Each year, the ninth graders in my high school are asked to write a belief essay, inspired by the This I Believe organization. I’ve worked with students to publish their essays, both in text and in voice recordings, on a school website. As I read and listened to their essays, I was impressed with how these 14 and 15-year-olds could identify and articulate their core beliefs. They inspired me to think a bit about what I truly believe about education. I’ve been in education for four decades and I have often been asked to write something about my “philosophy of education,” but those little essays were usually something I put together in hopes of landing a job. I said what I was expected to say. I think it’s time for an honest inventory of what I truly believe about education as an institution and teaching as a profession. I have strong opinions about most education issues and my thinking often changes based on new ideas or new evidence. But in the last week or so I’ve tried to identify my most basic beliefs, the convictions that I’ve built my career on, and these are the five that surfaced:
Schools must be public. I find the recent movement toward privatizing schools very disturbing. I once worked in a Job Corps center that was run by a corporation, so I know what happens when you try to run a school like a business and all decisions are made to benefit the company rather than the students. Vouchers and charter schools are just steps toward privatization. I understand the allure of charter schools for some parents and teachers. We’ve all wanted to run our own schools, free of the restrictions and mandates that are placed on public schools. But if charter schools are better without those restrictions and mandates, why don’t we just remove them from the public schools?
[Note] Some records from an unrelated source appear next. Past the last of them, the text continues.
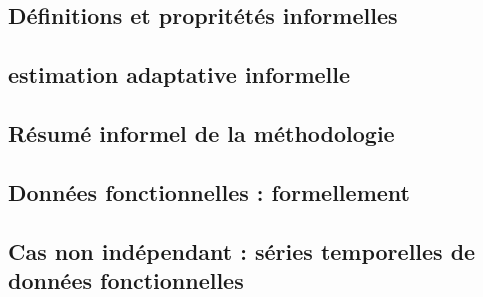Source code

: 
\subsection{Définitions et propritétés informelles}
\label{sec:informel}


\subsection{estimation adaptative informelle}

\pagebreak

\subsection{Résumé informel de la méthodologie}

\pagebreak

\subsection{Données fonctionnelles : formellement}

\pagebreak

\subsection{Cas non indépendant : séries temporelles de données fonctionnelles}

\pagebreak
Teaching is messy. No matter what the consultants, pundits, reformers, or your next door neighbor may say, there’s no one right way to do it. What works today may not work tomorrow. What works with one student may not work with another. To be effective, we have to make our best guesses about what may work, provide learning opportunities, assess, and revise. As Dylan Wiliam says, “Our daily experience as teachers is a failure, which makes it the best job in the world.” Nothing I have experienced or read has convinced me that there’s a direct causal relationship between teaching and learning. We as teachers can influence and guide learning, but we cannot control it. I believe learning is complex and cannot be measured quantitatively. This is not to say that I don’t believe in assessment. On the contrary, I devote a lot of time to trying to figure out what students know and can do, and I’m constantly surprised (positively and negatively). Testing can sometimes help us make decisions about what to try next, but test scores should never be used to compare schools, evaluate teachers, or close doors for students.
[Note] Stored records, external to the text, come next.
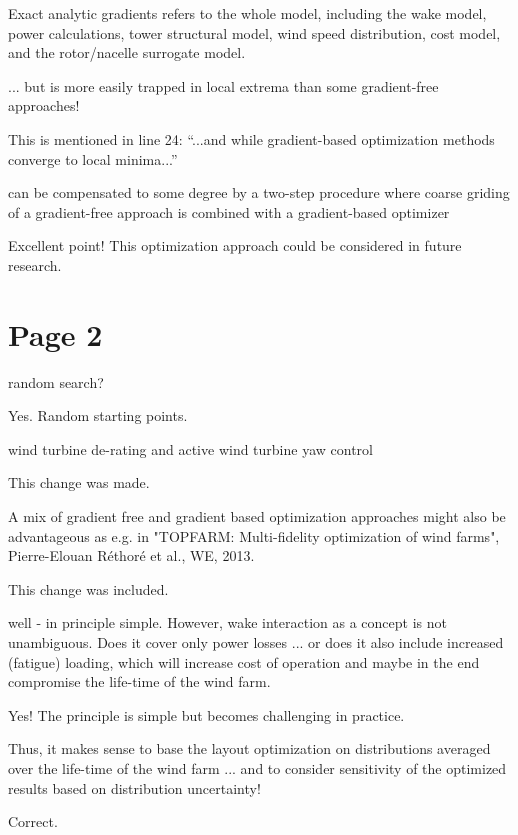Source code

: \documentclass[12pt]{report}
\begin{document}
\color{blue} Exact analytic gradients refers to the whole model, including the wake model, power calculations, tower structural model, wind speed distribution, cost model, and the rotor/nacelle surrogate model.

\bigskip \color{black}
... but is more easily trapped in local extrema than some gradient-free approaches!

\color{blue} This is mentioned in line 24: ``...and while gradient-based optimization methods converge to local minima...''

\bigskip \color{black}
can be compensated to some degree by a two-step procedure where coarse griding of a gradient-free approach is combined with a gradient-based optimizer 

\color{blue} Excellent point! This optimization approach could be considered in future research.

\bigskip \color{black}
\section*{Page 2}
\bigskip \color{black}
random search?

\color{blue} Yes. Random starting points.

\bigskip \color{black}
wind turbine de-rating and active wind turbine yaw control

\color{blue} This change was made.

\bigskip \color{black}
A mix of gradient free and gradient based optimization approaches might also be advantageous as e.g. in "TOPFARM: Multi-fidelity optimization of wind farms",
Pierre-Elouan Réthoré et al., WE, 2013.

\color{blue} This change was included.

\bigskip \color{black}
well - in principle simple. However, wake interaction as a concept is not unambiguous. Does it cover only power losses ... or does it also include increased (fatigue) loading, which will increase cost of operation and maybe in the end compromise the life-time of the wind farm.

\color{blue} Yes! The principle is simple but becomes challenging in practice.

\bigskip \color{black}
Thus, it makes sense to base the layout optimization on distributions averaged over the life-time of the wind farm ... and to consider sensitivity of the optimized results based on distribution uncertainty!

\color{blue} Correct.
\end{document}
Teachers must be curriculum designers. Perhaps the worst idea to come out of the education reform movement is the scripted lesson. Delivering a lesson by following a recipe is not teaching. I’ve attended many national conferences in the past decade or so, and nothing depresses me more than to walk through the exhibits and see so many vendors selling packaged curricula and lessons guaranteed to solve all our pedagogical problems and get our kids to meet the standards. I’m not saying that we shouldn’t ever purchase materials or use someone else’s lesson, but it’s the teacher who should be making the decision about when that’s appropriate, and the teacher should be free to adapt this material to meet the needs of her students. I’ve heard many administrators (and teachers) use the “we don’t have to reinvent the wheel” argument for using canned lessons, but I don’t buy it. When a teacher designs a lesson or unit, he’s invested in it, and his students sense that and are more likely to be engaged. I’ve also heard administrators argue that teachers don’t know how to design curriculum and that job should be left to the experts. If that’s the case, those teachers should learn how to do it and become the experts. As professional educators we must be scholars and lifelong learners who stay on top of new ideas and technologies, and who are better able to make content and pedagogical decisions than a consultant or a vendor.
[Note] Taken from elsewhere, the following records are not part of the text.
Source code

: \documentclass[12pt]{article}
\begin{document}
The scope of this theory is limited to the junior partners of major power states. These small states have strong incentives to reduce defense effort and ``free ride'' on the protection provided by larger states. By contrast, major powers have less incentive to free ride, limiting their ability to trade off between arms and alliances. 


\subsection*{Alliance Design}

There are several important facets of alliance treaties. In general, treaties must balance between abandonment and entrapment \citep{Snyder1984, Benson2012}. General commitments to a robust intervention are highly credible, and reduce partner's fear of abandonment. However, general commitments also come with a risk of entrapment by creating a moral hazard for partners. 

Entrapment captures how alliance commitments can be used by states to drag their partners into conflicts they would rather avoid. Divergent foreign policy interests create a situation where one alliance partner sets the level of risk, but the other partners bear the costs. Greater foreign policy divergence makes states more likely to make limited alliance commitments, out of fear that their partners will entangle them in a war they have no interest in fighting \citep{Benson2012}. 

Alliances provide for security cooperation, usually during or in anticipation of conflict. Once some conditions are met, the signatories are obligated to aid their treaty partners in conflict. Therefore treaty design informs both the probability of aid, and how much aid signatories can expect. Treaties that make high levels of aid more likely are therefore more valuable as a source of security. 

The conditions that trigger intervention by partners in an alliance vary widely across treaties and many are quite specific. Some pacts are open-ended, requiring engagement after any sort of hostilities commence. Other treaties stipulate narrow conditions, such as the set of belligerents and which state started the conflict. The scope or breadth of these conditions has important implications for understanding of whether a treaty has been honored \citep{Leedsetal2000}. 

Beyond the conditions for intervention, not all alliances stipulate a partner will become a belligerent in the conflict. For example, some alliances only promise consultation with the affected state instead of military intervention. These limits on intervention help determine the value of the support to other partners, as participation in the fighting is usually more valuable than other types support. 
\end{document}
Some students will never meet some standards. I’m not against the standards movement in education. I believe standards are helpful for goal setting, curriculum design, and assessment. But standards are just someone’s best guess at what students should know and be able to do. To say that all students must meet all standards is to deny the diversity our students demonstrate every day. I believe the mandate for proficiency-based diplomas is an opportunity for us to closely examine how we assess student learning and to determine what a high school diploma truly represents. A diploma should mean that the student is ready for the next stage in life, whether that’s college or the workplace. I believe that a checklist of standards met or not met cannot tell us this. The diploma awarders should take into consideration everything that is known about that student and then make a judgement. That’s really the best we can do.
To stay in the game, you have to play by the rules (most of the time). This may sound hypocritical, but I often do things that appear to be counter to my beliefs. I follow school policies and procedures that I don’t agree with. I have taught content that I believe to be unnecessary and a waste of time. I voice my opinion when I think it will make a difference, and keep my mouth shut when I know it won’t. I make compromises when necessary. Generally, I follow the rules because I want to continue to teach, and I want to do it in public schools. There may come a day when I decide that schools and the teaching profession have become something that I can no longer, in good conscience, be a part of. Fortunately, that hasn’t happened yet. I believe I can still do some good.